Liputan6.com, Jakarta - Pengacara Nur Mahmudi Ismail, Lim Abdul Halim, mengatakan kliennya terjerat kasus korupsi pelebaran Jalan Nangka, Tapos, Depok karena Dinas PUPR salah mengartikan Surat Keputusan Penetapan Lahan (SKPL). Akibatnya, ada tumpang tindih sewaktu pembebasan lahan.
SPKL itu sendiri diterbitkan oleh Nur Mahmudi Ismail, yang saat itu menjabat sebagai Wali Kota Depok.
Lim mengatakan, Nur Mahmudi menerbitkan SKPL sekitar tahun 2015. Isinya tentang beberapa lahan yang akan dibebaskan untuk proyek pelebaran jalan. Itu sesuai juga dengan usulan Dinas PUPR.
Advertisement
Satu di antaranya menyingung pembebasan lahan untuk Simpangan Jalan Raya Bogor, yakni Jalan Nangka, Kecamatan Tapos.

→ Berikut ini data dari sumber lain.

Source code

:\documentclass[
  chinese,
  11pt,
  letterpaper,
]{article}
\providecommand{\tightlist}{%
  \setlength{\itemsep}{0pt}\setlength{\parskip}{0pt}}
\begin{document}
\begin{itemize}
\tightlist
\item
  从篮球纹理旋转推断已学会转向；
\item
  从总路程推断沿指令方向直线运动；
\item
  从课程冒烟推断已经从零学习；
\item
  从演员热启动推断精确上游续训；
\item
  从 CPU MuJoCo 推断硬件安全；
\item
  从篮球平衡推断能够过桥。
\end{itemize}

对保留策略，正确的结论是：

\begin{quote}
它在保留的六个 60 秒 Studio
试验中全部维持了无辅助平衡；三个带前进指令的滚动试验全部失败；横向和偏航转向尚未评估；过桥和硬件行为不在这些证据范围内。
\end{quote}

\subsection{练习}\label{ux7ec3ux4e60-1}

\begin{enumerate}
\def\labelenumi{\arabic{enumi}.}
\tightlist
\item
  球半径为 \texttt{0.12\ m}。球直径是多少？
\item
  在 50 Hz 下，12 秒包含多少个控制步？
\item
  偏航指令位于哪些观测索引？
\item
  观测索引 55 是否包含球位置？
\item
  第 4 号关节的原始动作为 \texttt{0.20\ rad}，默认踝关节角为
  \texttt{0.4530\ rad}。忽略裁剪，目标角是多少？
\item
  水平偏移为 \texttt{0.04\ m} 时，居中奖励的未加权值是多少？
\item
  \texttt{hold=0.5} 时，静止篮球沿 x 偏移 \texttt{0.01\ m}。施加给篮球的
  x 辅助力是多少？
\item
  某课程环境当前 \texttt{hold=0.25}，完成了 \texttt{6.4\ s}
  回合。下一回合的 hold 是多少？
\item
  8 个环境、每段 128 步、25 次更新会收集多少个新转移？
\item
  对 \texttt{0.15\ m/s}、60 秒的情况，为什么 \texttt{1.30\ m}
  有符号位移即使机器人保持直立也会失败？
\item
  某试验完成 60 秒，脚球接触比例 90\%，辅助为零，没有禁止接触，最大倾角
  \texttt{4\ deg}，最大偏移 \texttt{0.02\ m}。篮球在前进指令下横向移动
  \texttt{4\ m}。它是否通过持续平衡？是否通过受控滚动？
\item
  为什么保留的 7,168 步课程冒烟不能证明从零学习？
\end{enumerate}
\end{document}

"SKPL bukan cuma Jalan Nangka. Ada beberapa titik seperti di Tole Iskandar juga," kata Lim saat dihubungi Liputan6.com, Jumat (14/9/2019).
Sebelum itu, Dinas Perhubungan telah mengeluarkan Amdal Lalin. Di situ tertuang areal yang menjadi kewajiban pengembang. Disebutkan, salah satunya Jalan Nangka. Ada empat titik di jalan tersebut yang mesti ditanggung pengembang.
Tapi, kata Lim, Dinas PUPR malah menerjemahkan SKPL tanpa berkoordinasi dengan Dinas Perhubungan. Sehingga timbulah persepsi yang mengakibatkan kerugian negara.
"Memang terjadi salah menterjemahkan SKPL yang dikeluarkan oleh Pak Nur Mahmudi. Kalau dalam perintah Pak Nur yang tertulis agar Dinas PUPR berkoordinasi dengan Dishub untuk berbelanja atau pembebasan. Ini yang tidak terjadi," jelas dia.
Â
Dicecar 64 Pertanyaan
Dia menambahkan, "nah ini yang menjadi masalah. Jadi PUPR yang mengajukan SKPL kemudian dia melakukan belanja sesuai dengan anggaran yang ada pada area, yang mestinya tidak dibelanjakan di situ.
Sebelumnya Nur Mahmudi Ismail telah menjalani pemeriksaan perdana dalam statusnya sebagai tersangka di Polresta Depok, Kamis kemarin, 13 September 2018. Selama kurang lebih 15 jam, eks wali kota Depok ini dicecer 64 pertanyaan.
Penyidik Polresta Depok menetapkan Nur Mahmudi sebagai tersangka atas dugaan korupsi proyek pelebaran Jalan Nangka pada 20 Agustus 2018 lalu. Status barunya ini diumumkan sembilan hari setelah penetapan yakni Selasa malam, 28 Agustus 2018.
Menurut Kapolres Depok Komisaris Besar Didik Sughiarto, penyidik menemukan kejanggalan pada saat proses pengadaan tanah. Ditemukan pelanggaran yang merugikan negara hingga Rp 10,7 miliar.
Dalam surat izin yang dikeluarkan, Nur Mahmudi membebankan pengadaan tanah kepada pengembang. Tapi faktanya, pengadaan tanah itu dibayar menggunakan APBD 2015.